[RECORDS]
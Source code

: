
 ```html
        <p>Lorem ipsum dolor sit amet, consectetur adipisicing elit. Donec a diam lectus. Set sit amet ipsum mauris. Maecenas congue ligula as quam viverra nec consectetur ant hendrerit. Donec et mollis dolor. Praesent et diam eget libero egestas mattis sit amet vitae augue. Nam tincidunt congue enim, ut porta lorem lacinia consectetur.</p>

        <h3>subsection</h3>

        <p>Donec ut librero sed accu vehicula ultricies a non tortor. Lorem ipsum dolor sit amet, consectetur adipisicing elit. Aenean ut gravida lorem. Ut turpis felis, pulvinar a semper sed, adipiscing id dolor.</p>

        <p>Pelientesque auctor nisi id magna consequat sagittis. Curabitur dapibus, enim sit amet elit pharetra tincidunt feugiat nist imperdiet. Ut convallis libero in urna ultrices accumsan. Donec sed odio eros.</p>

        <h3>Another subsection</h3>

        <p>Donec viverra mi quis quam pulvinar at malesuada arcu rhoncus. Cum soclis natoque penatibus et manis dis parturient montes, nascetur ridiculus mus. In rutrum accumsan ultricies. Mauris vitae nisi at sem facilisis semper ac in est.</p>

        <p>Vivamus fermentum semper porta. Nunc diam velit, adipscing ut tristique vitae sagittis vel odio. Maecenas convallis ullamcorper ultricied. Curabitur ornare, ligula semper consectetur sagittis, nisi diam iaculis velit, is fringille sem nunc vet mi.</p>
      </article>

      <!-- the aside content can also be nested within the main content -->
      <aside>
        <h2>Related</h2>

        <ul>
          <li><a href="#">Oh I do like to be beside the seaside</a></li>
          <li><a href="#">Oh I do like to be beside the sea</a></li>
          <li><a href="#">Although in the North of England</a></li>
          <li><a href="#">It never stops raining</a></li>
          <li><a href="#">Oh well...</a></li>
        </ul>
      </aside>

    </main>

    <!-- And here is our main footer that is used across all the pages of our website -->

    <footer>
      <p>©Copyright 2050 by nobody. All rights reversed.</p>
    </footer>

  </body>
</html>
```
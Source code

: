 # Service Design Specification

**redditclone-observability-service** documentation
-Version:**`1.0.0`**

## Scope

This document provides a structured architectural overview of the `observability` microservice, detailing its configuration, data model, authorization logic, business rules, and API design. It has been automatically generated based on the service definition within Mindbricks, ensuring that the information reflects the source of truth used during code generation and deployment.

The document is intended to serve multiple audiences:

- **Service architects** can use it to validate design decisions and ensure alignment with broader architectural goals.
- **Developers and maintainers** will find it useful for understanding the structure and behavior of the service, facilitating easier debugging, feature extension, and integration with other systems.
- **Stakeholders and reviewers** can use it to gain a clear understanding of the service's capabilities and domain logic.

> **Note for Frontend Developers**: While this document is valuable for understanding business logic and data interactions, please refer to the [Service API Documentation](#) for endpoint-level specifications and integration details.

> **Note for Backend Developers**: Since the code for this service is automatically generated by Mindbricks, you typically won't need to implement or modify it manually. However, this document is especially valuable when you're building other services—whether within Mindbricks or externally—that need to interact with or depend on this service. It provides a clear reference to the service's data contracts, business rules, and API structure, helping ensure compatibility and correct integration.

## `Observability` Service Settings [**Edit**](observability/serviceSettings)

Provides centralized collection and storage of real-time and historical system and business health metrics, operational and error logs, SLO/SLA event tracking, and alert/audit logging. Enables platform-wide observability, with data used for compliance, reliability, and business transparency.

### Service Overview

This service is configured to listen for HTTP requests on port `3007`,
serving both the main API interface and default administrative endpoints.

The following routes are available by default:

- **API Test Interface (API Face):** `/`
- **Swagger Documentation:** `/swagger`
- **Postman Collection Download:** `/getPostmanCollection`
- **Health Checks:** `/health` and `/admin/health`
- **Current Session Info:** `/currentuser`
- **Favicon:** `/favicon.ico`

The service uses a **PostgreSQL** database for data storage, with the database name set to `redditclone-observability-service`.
[/RECORDS]
◆ WHAT TO DO
Scan the data above for the word "sagittis" and report every line where it is found.

◆ SOLUTION TO THE PROBLEM
        <p>Pelientesque auctor nisi id magna consequat sagittis. Curabitur dapibus, enim sit amet elit pharetra tincidunt feugiat nist imperdiet. Ut convallis libero in urna ultrices accumsan. Donec sed odio eros.</p>
        <p>Vivamus fermentum semper porta. Nunc diam velit, adipscing ut tristique vitae sagittis vel odio. Maecenas convallis ullamcorper ultricied. Curabitur ornare, ligula semper consectetur sagittis, nisi diam iaculis velit, is fringille sem nunc vet mi.</p>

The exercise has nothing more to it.